***** Records for processing

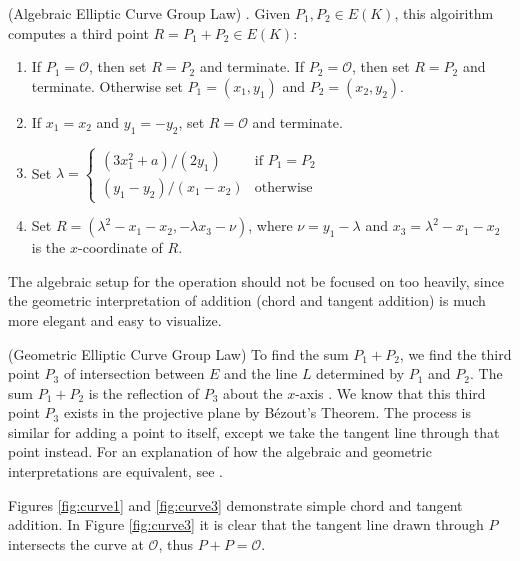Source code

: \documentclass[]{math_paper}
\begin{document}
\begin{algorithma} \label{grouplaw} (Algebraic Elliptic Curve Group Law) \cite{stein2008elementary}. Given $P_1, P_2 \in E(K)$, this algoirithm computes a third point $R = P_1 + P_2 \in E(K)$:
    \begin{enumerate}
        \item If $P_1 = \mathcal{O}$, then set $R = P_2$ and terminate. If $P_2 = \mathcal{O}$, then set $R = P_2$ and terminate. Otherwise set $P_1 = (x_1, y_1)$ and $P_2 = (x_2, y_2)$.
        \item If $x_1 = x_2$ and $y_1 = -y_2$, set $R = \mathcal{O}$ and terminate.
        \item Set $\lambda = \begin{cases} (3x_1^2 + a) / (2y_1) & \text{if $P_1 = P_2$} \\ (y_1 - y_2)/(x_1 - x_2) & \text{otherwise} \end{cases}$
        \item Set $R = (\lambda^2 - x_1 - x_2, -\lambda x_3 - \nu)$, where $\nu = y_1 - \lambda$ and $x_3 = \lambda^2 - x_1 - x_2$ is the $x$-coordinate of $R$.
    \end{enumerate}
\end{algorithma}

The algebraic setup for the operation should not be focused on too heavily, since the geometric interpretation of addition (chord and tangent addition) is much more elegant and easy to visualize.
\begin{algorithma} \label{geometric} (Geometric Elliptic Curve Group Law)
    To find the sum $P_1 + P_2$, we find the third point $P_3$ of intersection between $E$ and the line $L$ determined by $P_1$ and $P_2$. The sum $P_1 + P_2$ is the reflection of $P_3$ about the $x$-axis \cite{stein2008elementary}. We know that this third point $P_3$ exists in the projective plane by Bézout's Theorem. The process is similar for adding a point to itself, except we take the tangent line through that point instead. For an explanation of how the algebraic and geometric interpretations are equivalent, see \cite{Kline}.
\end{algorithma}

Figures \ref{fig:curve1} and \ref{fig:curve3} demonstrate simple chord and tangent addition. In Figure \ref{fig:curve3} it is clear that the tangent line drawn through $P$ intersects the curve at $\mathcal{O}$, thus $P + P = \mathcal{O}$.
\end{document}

**********
***** Records for processing

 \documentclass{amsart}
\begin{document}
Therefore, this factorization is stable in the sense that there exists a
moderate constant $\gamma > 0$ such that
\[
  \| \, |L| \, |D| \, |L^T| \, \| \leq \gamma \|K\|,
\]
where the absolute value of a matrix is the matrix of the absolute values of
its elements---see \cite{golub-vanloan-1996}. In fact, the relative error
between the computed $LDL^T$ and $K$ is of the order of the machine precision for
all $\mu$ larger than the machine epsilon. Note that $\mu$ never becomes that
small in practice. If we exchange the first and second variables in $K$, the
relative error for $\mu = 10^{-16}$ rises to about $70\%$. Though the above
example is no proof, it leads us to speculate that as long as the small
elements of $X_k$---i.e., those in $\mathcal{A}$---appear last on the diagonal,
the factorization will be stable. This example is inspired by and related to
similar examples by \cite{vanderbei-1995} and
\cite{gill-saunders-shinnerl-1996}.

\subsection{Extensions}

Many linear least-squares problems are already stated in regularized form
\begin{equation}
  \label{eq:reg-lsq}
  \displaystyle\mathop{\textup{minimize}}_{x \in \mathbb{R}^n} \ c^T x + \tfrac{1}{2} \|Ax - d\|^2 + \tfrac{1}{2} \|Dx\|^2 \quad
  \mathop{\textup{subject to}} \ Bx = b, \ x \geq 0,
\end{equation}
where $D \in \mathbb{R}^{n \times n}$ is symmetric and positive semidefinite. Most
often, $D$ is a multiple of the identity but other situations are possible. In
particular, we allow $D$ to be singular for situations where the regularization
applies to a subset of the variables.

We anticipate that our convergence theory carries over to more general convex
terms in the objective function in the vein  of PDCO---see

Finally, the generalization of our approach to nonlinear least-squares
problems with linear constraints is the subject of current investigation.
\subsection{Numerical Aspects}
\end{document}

**********

• Required action
Check each line of the entries above for the string "problems", and return those that contain it.

• Final answer
Many linear least-squares problems are already stated in regularized form
problems with linear constraints is the subject of current investigation.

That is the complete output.